When we combine lots of different kinds of foods, eat foods we don’t normally eat, and take in more calories than normal (all of which is totally common on Thanksgiving), we create a perfect storm for bloating, indigestion, cramping, gas, numerous kinds of digestive distress. On top of it, many people eat excess amounts of wheat, sugar, and dairy, only to aggravate the already explosive situation. Talk about adding fuel to the fire. Not the prettiest way to end what is often a lovely day.

But it doesn’t have to go down, or come out that way. Your food could go down, digest and come out much more smoothly, without all of the digestive distress. Taking out some of the biggest offenders to digestive distress, wheat, gluten, dairy, and sugar, is a great place to start.

The good news? With a quinoa stuffing or side dish like this one, with so much Thanksgiving flavor, you won’t miss the wheat, gluten, dairy, or sugar.

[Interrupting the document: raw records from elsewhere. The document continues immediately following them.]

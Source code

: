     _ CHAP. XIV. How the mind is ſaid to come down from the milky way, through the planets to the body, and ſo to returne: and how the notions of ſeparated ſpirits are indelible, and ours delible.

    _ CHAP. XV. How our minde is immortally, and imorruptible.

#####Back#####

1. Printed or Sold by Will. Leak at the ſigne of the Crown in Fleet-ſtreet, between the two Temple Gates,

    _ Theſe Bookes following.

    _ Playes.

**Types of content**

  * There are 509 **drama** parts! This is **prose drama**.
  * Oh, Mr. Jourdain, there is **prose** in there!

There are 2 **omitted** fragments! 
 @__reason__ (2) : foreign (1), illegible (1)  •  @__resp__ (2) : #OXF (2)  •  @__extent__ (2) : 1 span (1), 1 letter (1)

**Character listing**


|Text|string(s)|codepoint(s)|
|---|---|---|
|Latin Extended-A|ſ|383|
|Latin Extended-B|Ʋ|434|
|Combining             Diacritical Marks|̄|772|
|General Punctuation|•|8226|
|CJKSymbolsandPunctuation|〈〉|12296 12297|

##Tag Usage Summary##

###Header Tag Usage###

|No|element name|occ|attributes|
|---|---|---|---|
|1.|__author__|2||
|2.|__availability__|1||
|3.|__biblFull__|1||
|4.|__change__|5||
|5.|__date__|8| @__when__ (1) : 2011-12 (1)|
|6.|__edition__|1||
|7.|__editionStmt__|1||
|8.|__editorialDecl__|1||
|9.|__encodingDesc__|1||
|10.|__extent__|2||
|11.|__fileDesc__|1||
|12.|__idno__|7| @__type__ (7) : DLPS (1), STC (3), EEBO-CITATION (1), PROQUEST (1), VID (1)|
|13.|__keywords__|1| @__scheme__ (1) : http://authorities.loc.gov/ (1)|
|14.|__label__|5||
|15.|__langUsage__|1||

In fact, when you feel better after you eat, I think you’ll have no problem flushing all that stuff down the toilet, along with the digestive distress it causes.

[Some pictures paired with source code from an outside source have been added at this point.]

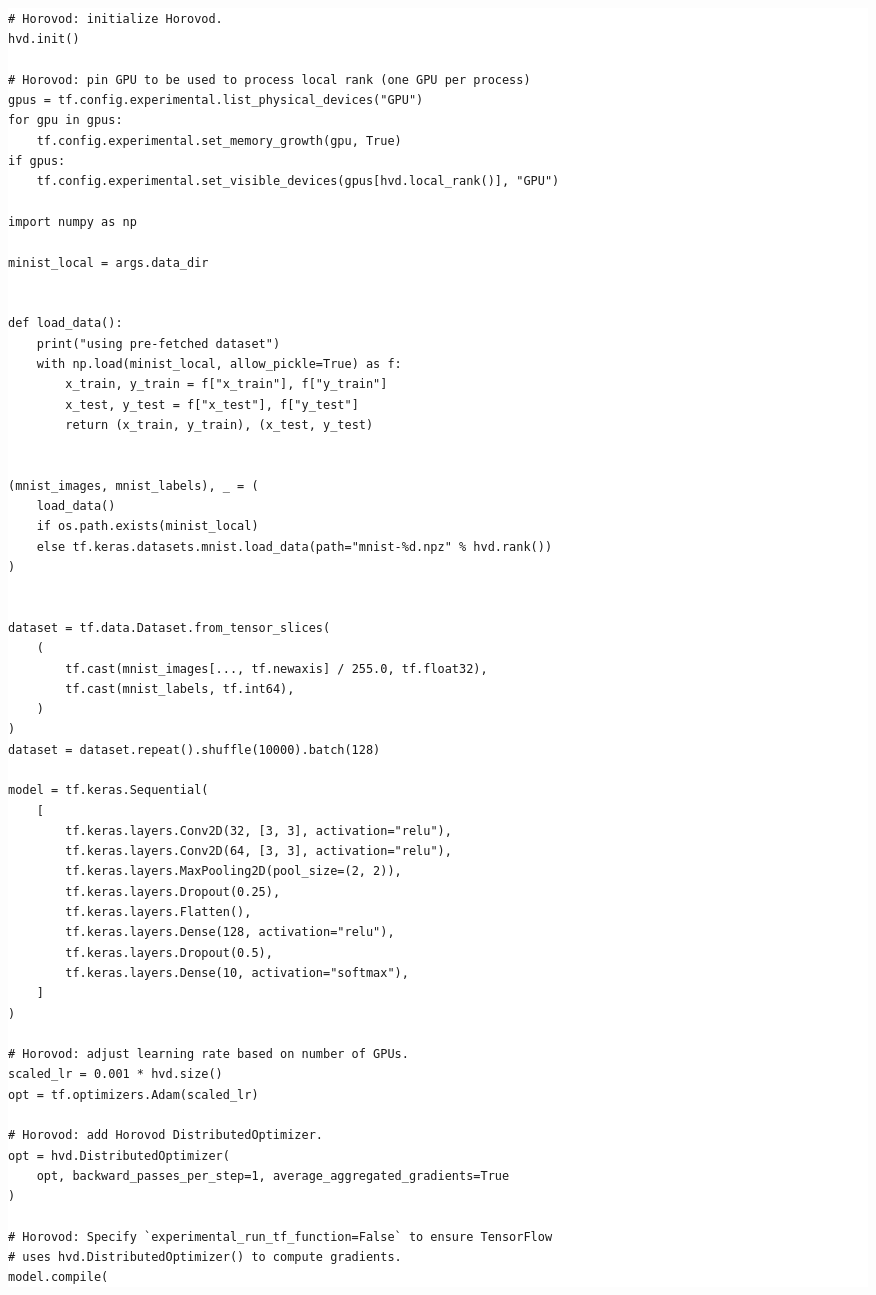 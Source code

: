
 ```
# Horovod: initialize Horovod.
hvd.init()

# Horovod: pin GPU to be used to process local rank (one GPU per process)
gpus = tf.config.experimental.list_physical_devices("GPU")
for gpu in gpus:
    tf.config.experimental.set_memory_growth(gpu, True)
if gpus:
    tf.config.experimental.set_visible_devices(gpus[hvd.local_rank()], "GPU")

import numpy as np

minist_local = args.data_dir


def load_data():
    print("using pre-fetched dataset")
    with np.load(minist_local, allow_pickle=True) as f:
        x_train, y_train = f["x_train"], f["y_train"]
        x_test, y_test = f["x_test"], f["y_test"]
        return (x_train, y_train), (x_test, y_test)


(mnist_images, mnist_labels), _ = (
    load_data()
    if os.path.exists(minist_local)
    else tf.keras.datasets.mnist.load_data(path="mnist-%d.npz" % hvd.rank())
)


dataset = tf.data.Dataset.from_tensor_slices(
    (
        tf.cast(mnist_images[..., tf.newaxis] / 255.0, tf.float32),
        tf.cast(mnist_labels, tf.int64),
    )
)
dataset = dataset.repeat().shuffle(10000).batch(128)

model = tf.keras.Sequential(
    [
        tf.keras.layers.Conv2D(32, [3, 3], activation="relu"),
        tf.keras.layers.Conv2D(64, [3, 3], activation="relu"),
        tf.keras.layers.MaxPooling2D(pool_size=(2, 2)),
        tf.keras.layers.Dropout(0.25),
        tf.keras.layers.Flatten(),
        tf.keras.layers.Dense(128, activation="relu"),
        tf.keras.layers.Dropout(0.5),
        tf.keras.layers.Dense(10, activation="softmax"),
    ]
)

# Horovod: adjust learning rate based on number of GPUs.
scaled_lr = 0.001 * hvd.size()
opt = tf.optimizers.Adam(scaled_lr)

# Horovod: add Horovod DistributedOptimizer.
opt = hvd.DistributedOptimizer(
    opt, backward_passes_per_step=1, average_aggregated_gradients=True
)

# Horovod: Specify `experimental_run_tf_function=False` to ensure TensorFlow
# uses hvd.DistributedOptimizer() to compute gradients.
model.compile(
```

Holidays don’t have to equal weight gain, bloating, and tight clothes. It’s all in the choices we make. Let go of the foods that cause the bloating and weight gain, and start making recipes that use foods that are kind to your body. You deserve it!

I hope you all enjoy a heart-filling day with family and friends. Remember to be as kind to yourself as you are to everyone else. With deepest gratitude for this day, and every day, I wish you a very Happy Thanksgiving!

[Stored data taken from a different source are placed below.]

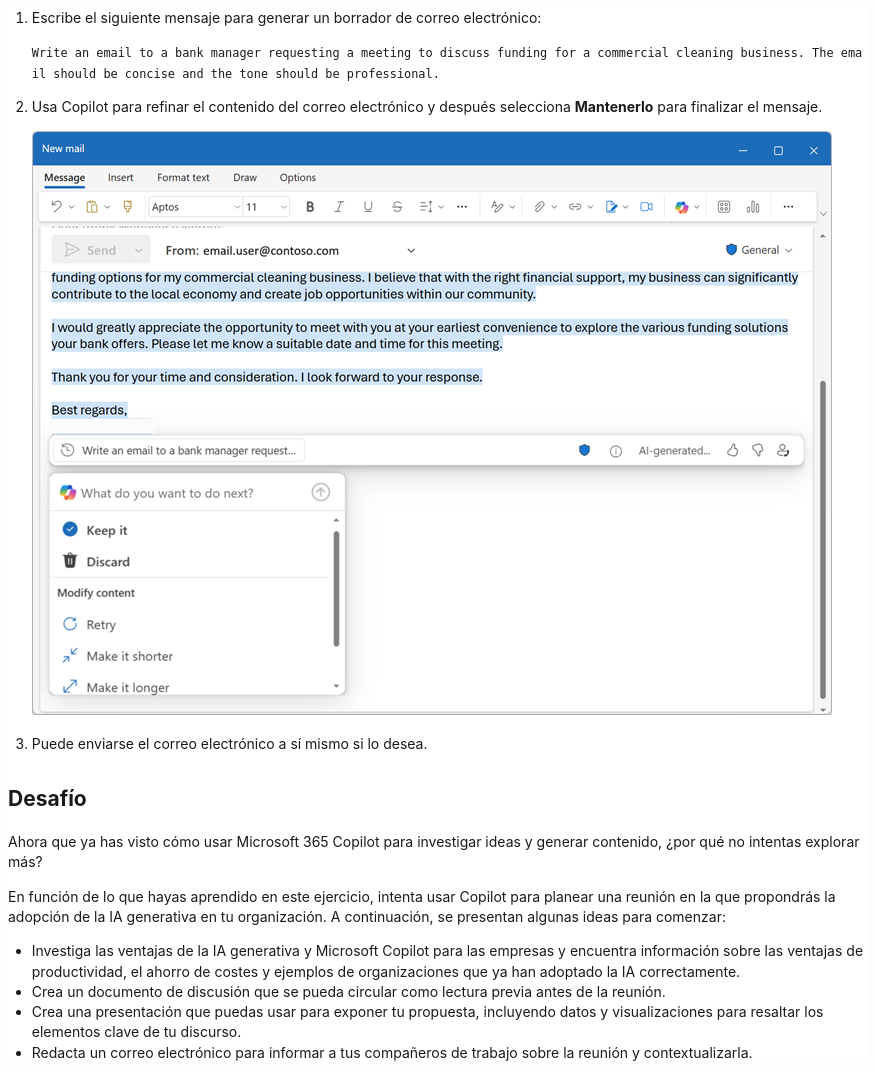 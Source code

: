 1. Escribe el siguiente mensaje para generar un borrador de correo electrónico:

    ```prompt
    Write an email to a bank manager requesting a meeting to discuss funding for a commercial cleaning business. The email should be concise and the tone should be professional.
    ```

1. Usa Copilot para refinar el contenido del correo electrónico y después selecciona **Mantenerlo** para finalizar el mensaje.

    ![Captura de pantalla de la redacción de un correo electrónico con Copilot en Outlook.](./Media/copilot-draft-email-adjust-tone-outlook.png)

1. Puede enviarse el correo electrónico a sí mismo si lo desea.

## Desafío

Ahora que ya has visto cómo usar Microsoft 365 Copilot para investigar ideas y generar contenido, ¿por qué no intentas explorar más? 

En función de lo que hayas aprendido en este ejercicio, intenta usar Copilot para planear una reunión en la que propondrás la adopción de la IA generativa en tu organización. A continuación, se presentan algunas ideas para comenzar:

- Investiga las ventajas de la IA generativa y Microsoft Copilot para las empresas y encuentra información sobre las ventajas de productividad, el ahorro de costes y ejemplos de organizaciones que ya han adoptado la IA correctamente.
- Crea un documento de discusión que se pueda circular como lectura previa antes de la reunión.
- Crea una presentación que puedas usar para exponer tu propuesta, incluyendo datos y visualizaciones para resaltar los elementos clave de tu discurso.
- Redacta un correo electrónico para informar a tus compañeros de trabajo sobre la reunión y contextualizarla.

Cranberry Walnut Quinoa Salad Recipe

Dairy-free, Egg-free, Gluten-free, Refined Sugar-free, Wheat-free, Vegan, Soy-free, Nut-free Option

Cranberry Walnut Quinoa Salad
Prep time
Cook time
Total time
Serves: About 6 Cups
  • 1 cup quinoa, rinsed and drained
  • 2 cups less 2 TBS water
  • 2 TBS fresh orange juice
  • 2 cups shaved brussels sprouts (I buy the Trader Joe's bag)
  • ½ cup chopped walnuts, toasted (if allergic to nuts, use pumpkin seeds)
  • 6 TBS dried cranberries, apple juice sweetened (I love Eden brand)
  • 2 TBS fresh mint, minced
  • 1 TBS fresh parsley, minced
  • ¼ cup cranberry dressing (recipe below)
  • coarse salt and black pepper to taste
  • Optional: zest of one orange (if you want more orange flavor add orange zest directly to the salad when tossing.
Cook the Quinoa
  1. Bring the water and orange juice to a boil. Add a pinch of coarse salt.
  2. Add rinsed quinoa and stir. Cover and reduce to a simmer.
  3. Cook covered for 14 minutes, then add shaved brussels sprouts.
  4. Cook for 3-4 more minutes, or until all liquid is absorbed. Brussels should be cooked through, but still have a little bite to them.
  5. Then turn off heat and let sit for 5 minutes covered. Remove cover and fluff with a fork.
While Quinoa Cooks
  1. Chop walnuts and toast at 350 degrees for about 7 minutes or until brown.
  2. Mince mint and parsley.
  3. Make Cranberry Dressing (see recipe below).
Put it Together
  1. Toss warm quinoa with cranberries, walnuts, minced herbs, and about 6 TBS of Cranberry Dressing (add dressing to your taste). Add orange zest if using.
  2. Adjust seasoning with coarse salt (I prefer sea salt) and black pepper to taste.
  3. Lightly stir and serve.
  4. Serve warm or room temperature.
Copyright: Angela Marinelli, M.S., M.Ed., Nourishment Connection 2014

Cranberry Dressing Recipe

Cranberry Dressing
Prep time
Total time
Serves: Makes about 1 cup
  • ¾ cup extra virgin olive oil
  • 2 TBS apple cider vinegar
  • 2 TBS fresh orange juice
  • 1/ 3 cup dried cranberries, apple juice sweetened
  • 2 TBS fresh parsley
  • 2 TBS fresh mint
  • zest of half an orange
  • ½ tsp coarse salt
  • ¼ tsp black pepper
  1. Put all ingredients except olive oil in a blender or food processor and whiz until blended.
  2. With the machine off, scrape down the sides.
  3. Turn back on and add extra virgin olive oil in a slow steady stream.
  4. Blend until all ingredients are fully incorporated.